Where the string "DProURL" occurs in a line of the entries below, copy that line.

[Source texts of formatted documents]
___

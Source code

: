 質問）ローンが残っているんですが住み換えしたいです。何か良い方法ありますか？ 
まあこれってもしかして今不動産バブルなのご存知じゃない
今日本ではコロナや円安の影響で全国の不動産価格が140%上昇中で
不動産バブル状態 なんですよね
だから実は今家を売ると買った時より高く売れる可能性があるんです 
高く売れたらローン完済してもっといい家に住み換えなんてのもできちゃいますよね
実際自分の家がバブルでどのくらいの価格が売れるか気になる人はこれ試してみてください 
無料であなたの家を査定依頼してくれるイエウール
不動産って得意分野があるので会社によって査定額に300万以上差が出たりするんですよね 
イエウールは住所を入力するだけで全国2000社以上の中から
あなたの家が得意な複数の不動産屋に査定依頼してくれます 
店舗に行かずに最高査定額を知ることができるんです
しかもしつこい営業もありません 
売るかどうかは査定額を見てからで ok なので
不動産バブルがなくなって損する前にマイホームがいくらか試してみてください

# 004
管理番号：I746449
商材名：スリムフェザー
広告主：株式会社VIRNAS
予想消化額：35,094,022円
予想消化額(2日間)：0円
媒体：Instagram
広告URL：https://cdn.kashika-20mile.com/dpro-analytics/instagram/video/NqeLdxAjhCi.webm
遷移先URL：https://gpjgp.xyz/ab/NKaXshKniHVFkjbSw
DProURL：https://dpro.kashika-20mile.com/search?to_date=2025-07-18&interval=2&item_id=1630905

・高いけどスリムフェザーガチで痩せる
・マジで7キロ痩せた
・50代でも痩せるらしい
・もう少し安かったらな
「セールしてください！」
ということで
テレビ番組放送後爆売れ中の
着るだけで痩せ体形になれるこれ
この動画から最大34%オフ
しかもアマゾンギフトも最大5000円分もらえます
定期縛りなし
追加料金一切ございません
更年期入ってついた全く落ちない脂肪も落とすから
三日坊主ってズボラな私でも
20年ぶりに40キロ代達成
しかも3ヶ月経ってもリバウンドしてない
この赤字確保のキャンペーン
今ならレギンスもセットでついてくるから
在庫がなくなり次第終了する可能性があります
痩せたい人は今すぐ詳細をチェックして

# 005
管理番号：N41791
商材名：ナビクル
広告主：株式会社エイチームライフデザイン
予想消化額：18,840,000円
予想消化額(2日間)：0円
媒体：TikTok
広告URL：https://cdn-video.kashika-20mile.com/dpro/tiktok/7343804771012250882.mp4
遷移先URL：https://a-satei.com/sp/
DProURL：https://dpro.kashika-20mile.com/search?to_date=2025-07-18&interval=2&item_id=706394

___

▶ [RESULT]
DProURL：https://dpro.kashika-20mile.com/search?to_date=2025-07-18&interval=2&item_id=1630905
DProURL：https://dpro.kashika-20mile.com/search?to_date=2025-07-18&interval=2&item_id=706394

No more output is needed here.